“Tornare alle urne”: potrebbe diventare il nuovo gioco dell’estate, da alternare con l’altro: “La guerra dei mercati”. Entrambi editi e gestiti dalla war room di Palazzo Chigi. Finora si è giocato al “Gioco dell’oca”: manovre lacrime e sangue per tornare sempre alla casella di partenza, con un Pil che cala, uno spread che sale, e un debito che non si riesce a scalfire. E al “Monopoli”: con la Germania che acquista case e alberghi, da Vicolo stretto al Parco della Vittoria, lasciando agli altri paesi debiti e qualche stazione (da vendere, prima o poi).
La questione è: se l’Italia finirà sotto tiro ad agosto, chi potrà gestire una nuova manovra di emergenza, magari annunciare che a dicembre non saranno pagate le tredicesime (come ha fatto il premier spagnolo, affrontando la furia della piazza)? Come potrà reggere la “strana maggioranza”, che già si spappola sulla spending review e pensa di aver pagato abbastanza in termini di consensi le manovre varate fino ad oggi?

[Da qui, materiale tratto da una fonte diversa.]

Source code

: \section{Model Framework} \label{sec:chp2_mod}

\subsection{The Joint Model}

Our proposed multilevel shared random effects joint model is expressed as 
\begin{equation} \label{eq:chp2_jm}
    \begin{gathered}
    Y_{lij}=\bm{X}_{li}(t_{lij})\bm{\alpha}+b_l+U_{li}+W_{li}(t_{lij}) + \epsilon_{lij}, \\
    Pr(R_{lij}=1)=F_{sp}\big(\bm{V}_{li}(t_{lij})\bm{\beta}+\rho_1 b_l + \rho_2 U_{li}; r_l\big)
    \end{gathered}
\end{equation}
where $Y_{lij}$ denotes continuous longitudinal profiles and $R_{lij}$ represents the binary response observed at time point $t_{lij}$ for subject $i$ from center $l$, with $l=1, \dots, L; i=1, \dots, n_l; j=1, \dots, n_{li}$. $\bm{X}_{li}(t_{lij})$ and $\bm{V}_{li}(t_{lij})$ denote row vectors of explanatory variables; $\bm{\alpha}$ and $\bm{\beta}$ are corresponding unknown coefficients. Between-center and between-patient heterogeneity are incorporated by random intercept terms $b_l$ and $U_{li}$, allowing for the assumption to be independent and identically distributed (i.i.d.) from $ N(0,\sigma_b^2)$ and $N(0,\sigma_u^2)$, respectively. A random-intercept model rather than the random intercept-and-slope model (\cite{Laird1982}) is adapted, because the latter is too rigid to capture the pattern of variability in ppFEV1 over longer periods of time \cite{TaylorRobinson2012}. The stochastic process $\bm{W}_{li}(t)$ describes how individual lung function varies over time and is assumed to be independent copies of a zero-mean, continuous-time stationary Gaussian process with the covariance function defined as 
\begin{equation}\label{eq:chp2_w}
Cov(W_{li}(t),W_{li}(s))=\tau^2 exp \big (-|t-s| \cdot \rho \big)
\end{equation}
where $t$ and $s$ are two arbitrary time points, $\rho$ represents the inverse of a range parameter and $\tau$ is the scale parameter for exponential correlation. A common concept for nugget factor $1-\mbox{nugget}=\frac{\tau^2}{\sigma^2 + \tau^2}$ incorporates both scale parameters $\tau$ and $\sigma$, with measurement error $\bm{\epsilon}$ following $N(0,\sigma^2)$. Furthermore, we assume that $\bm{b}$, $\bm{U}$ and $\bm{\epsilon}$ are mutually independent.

Ad aprile 2013 si prepara uno scenario greco: i partiti di governo ridimensionati dagli elettori, gli oppositori premiati, a partire dal movimento di Grillo, un quadro politico frammentato, sfilacciato ed esausto. Persino l’ipotesi di un nuovo governo di unità nazionale a quel punto potrebbe risultare impraticabile. Non è un caso che a porsi il problema sia per primo lo stesso Monti, che di un tale esecutivo dovrebbe tornare alla guida. E allora voteremo in autunno, per la prima volta nella storia della Repubblica? E’ presto per dirlo, il gioco, appunto, è appena cominciato. Ai grandi (per ora) partiti non conviene: dal punto di vista del centrosinistra il voto anticipato, sull’onda di una drammatica emergenza economica, rischia di spalancare le porte di Palazzo Chigi ancora a Monti. Il Pdl rischia semplicemente di scomparire, con o senza Berlusconi alla guida (altro gioco, o tormentone, dell’estate): e serve tempo per mettere a punto un piano alternativo.
E poi c’è l’ultimo gioco, anzi un puzzle: la legge elettorale. In campo ci sono decine di modelli, che si confrontano fra diffidenze e veti incrociati. Se si votasse in autunno le Camere andrebbero sciolte a fine settembre e dunque bisognerebbe approvare una nuova legge elettorale, dopo la pausa estiva, in quindici giorni. Dovrebbero essere tutti d’accordo, e pure veloci ed entusiasti: ipotesi altamente improbabile. Insomma, come nel Gioco dell’oca, si tornerebbe alla casella di partenza, il Porcellum. Quello che sulla carta non piace a nessuno, e per questo mette tutti d’accordo.